> Records for this exercise:
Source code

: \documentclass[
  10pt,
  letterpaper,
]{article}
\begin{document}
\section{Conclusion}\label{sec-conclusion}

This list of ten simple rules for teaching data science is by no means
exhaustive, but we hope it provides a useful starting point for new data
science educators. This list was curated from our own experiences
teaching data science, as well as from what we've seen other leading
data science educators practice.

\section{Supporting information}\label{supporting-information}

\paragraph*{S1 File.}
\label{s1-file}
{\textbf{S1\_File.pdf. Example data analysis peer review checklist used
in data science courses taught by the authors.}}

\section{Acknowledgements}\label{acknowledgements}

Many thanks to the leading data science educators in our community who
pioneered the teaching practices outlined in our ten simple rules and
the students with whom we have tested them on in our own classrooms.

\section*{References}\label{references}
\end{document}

> Exercise: The answer should be a bare number: how many lines of the material above include "rules".

> Task output: 2